What the task asks: Which lines below contain "solr"? Pull them out.

Records provided:
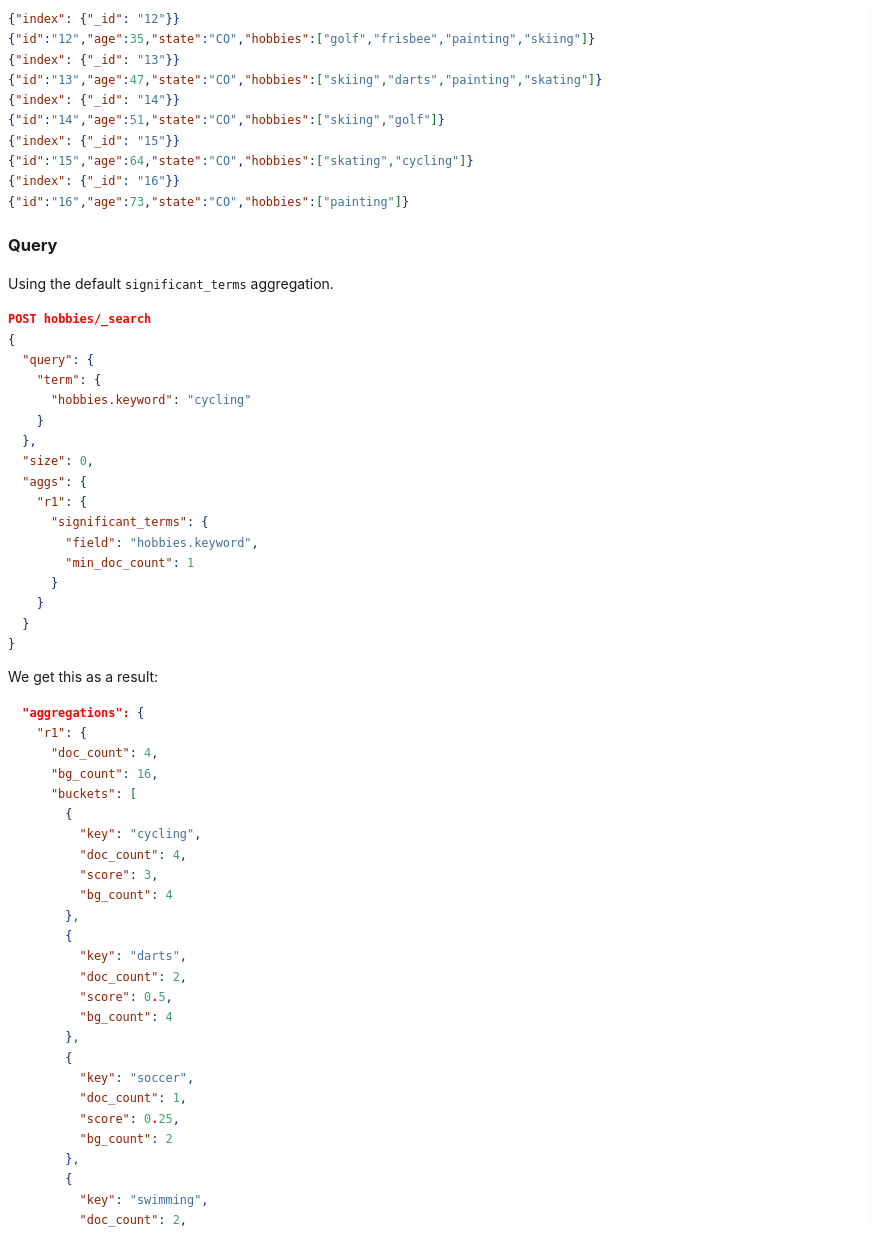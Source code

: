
 ```json
{"index": {"_id": "12"}}
{"id":"12","age":35,"state":"CO","hobbies":["golf","frisbee","painting","skiing"]}
{"index": {"_id": "13"}}
{"id":"13","age":47,"state":"CO","hobbies":["skiing","darts","painting","skating"]}
{"index": {"_id": "14"}}
{"id":"14","age":51,"state":"CO","hobbies":["skiing","golf"]}
{"index": {"_id": "15"}}
{"id":"15","age":64,"state":"CO","hobbies":["skating","cycling"]}
{"index": {"_id": "16"}}
{"id":"16","age":73,"state":"CO","hobbies":["painting"]}
```

### Query

Using the default `significant_terms` aggregation.

```json
POST hobbies/_search
{
  "query": {
    "term": {
      "hobbies.keyword": "cycling"
    }
  },
  "size": 0,
  "aggs": {
    "r1": {
      "significant_terms": {
        "field": "hobbies.keyword",
        "min_doc_count": 1
      }
    }
  }
}
```

We get this as a result:

```json
  "aggregations": {
    "r1": {
      "doc_count": 4,
      "bg_count": 16,
      "buckets": [
        {
          "key": "cycling",
          "doc_count": 4,
          "score": 3,
          "bg_count": 4
        },
        {
          "key": "darts",
          "doc_count": 2,
          "score": 0.5,
          "bg_count": 4
        },
        {
          "key": "soccer",
          "doc_count": 1,
          "score": 0.25,
          "bg_count": 2
        },
        {
          "key": "swimming",
          "doc_count": 2,
```

[skg]: https://arxiv.org/abs/1609.00464
[doug-recsys]: https://opensourceconnections.com/blog/2016/09/09/better-recsys-elasticsearch/
[solr-relatedness]: https://solr.apache.org/guide/solr/latest/query-guide/json-facet-api.html#relatedness-and-semantic-knowledge-graphs
[es-significant-terms]: https://www.elastic.co/docs/reference/aggregations/search-aggregations-bucket-significantterms-aggregation
[gh-solr-relatedness]: https://github.com/apache/solr/blob/releases/solr/9.8.1/solr/core/src/java/org/apache/solr/search/facet/RelatednessAgg.java#L758-L773
[aips-gh-issue]: https://github.com/treygrainger/ai-powered-search/issues/196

Answer box:
[solr-relatedness]: https://solr.apache.org/guide/solr/latest/query-guide/json-facet-api.html#relatedness-and-semantic-knowledge-graphs
[gh-solr-relatedness]: https://github.com/apache/solr/blob/releases/solr/9.8.1/solr/core/src/java/org/apache/solr/search/facet/RelatednessAgg.java#L758-L773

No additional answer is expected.